Taiwan has donated 10,000 doses of the AstraZeneca COVID-19 vaccine to two Caribbean allies to help them combat the pandemic, the Ministry of Foreign Affairs said yesterday.
Taiwan’s ambassadors to Saint Lucia and Saint Vincent and the Grenadines donated the AstraZeneca doses to the local health ministers on Thursday and on Monday respectively, the ministry said in a statement.
The vaccine doses would support the health and welfare of the Caribbean nations’ residents, the ministry said, adding that it had been confirmed that Taiwan had enough AstraZeneca doses for its own use.
Photo courtesy of the Ministry of Foreign Affairs via CNA
The Central Epidemic Command Center (CECC) last week said that Taiwan has 2.5 million doses of the AstraZeneca vaccine that are to expire in May.
NEW CASES
In related news, the CECC yesterday reported 53 new cases of COVID-19 — eight locally transmitted and 45 that originated overseas — but no new deaths from the disease.
Two of the new domestic patients are linked to a cluster in Yilan County, while the other six are connected to a cluster involving a Kaohsiung family and a tour group, the CECC said.
In terms of vaccination status, six of them had received either two or three doses of a COVID-19 vaccine, one had received one dose of AstraZeneca and one is unvaccinated, it said.
Of the 45 imported cases, 18 tested positive upon arrival, it said, without giving details regarding their vaccination status.
The cluster in Yilan originated with a woman in her 50s who returned on Feb. 10 from the US, the center said.
The woman tested negative upon entry and on her seventh day of quarantine, and opted to spend the rest of the quarantine period at home, during which she tested positive.
Her older sister, who had helped to deliver food to her, subsequently tested positive, as did a coworker.
The two new cases linked to the cluster are family members who the woman’s sister had visited prior to testing positive.

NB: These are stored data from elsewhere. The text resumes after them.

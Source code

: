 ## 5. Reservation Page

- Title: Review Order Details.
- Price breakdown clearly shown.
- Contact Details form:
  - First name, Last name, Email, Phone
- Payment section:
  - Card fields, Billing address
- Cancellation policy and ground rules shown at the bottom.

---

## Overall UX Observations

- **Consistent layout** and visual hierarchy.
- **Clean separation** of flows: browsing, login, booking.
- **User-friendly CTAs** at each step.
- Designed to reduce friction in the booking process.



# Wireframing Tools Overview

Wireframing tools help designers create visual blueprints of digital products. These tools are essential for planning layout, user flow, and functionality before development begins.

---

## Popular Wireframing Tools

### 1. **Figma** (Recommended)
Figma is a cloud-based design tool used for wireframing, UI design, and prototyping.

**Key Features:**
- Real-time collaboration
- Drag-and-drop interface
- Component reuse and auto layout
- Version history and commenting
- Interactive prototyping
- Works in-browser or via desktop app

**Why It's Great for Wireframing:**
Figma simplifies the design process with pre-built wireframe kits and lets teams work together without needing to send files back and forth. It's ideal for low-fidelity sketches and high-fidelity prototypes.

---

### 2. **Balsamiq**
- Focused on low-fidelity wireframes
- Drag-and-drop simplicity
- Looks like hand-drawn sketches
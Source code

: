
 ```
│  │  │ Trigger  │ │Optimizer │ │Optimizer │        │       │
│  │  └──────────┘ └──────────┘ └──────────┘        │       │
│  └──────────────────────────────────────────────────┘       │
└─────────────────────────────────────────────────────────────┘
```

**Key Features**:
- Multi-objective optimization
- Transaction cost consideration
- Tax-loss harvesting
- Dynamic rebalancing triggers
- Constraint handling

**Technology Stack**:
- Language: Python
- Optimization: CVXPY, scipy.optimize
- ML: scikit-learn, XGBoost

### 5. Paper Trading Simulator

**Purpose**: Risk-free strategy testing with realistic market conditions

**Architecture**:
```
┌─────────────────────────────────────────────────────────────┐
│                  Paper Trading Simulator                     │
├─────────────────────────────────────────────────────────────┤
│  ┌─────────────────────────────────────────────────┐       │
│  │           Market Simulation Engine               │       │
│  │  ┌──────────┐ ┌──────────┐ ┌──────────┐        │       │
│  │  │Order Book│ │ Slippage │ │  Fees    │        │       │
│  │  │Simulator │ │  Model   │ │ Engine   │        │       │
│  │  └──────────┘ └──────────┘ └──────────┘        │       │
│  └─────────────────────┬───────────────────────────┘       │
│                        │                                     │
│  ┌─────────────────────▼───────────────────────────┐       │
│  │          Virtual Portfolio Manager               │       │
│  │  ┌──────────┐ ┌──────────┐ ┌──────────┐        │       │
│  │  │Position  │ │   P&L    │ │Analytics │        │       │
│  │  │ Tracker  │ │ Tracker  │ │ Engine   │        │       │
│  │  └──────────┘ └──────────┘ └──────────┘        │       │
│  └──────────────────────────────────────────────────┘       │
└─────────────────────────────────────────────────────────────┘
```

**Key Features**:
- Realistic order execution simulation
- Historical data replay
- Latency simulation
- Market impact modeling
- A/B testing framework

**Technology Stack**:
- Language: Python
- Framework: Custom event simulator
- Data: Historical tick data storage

Including the woman who returned from the US, the cluster has five cases, the center said, adding that the cluster involving the Kaohsiung family and a tour group now has 17.
It is highly likely that the cluster is connected to a different cluster infection in northern Taiwan, it said.
A patient in one cluster had visited the home of a patient in the other cluster, but the CECC said it has not yet been able to identify the original source of the clusters.
The center said that it is monitoring three clusters of unknown origin.
As of yesterday, Taiwan had confirmed 20,922 cases of COVID-19 since the emergence of the pandemic in late 2019, including 15,472 locally transmitted cases.
The number of fatalities in the nation resulting from COVID-19 remained at 853.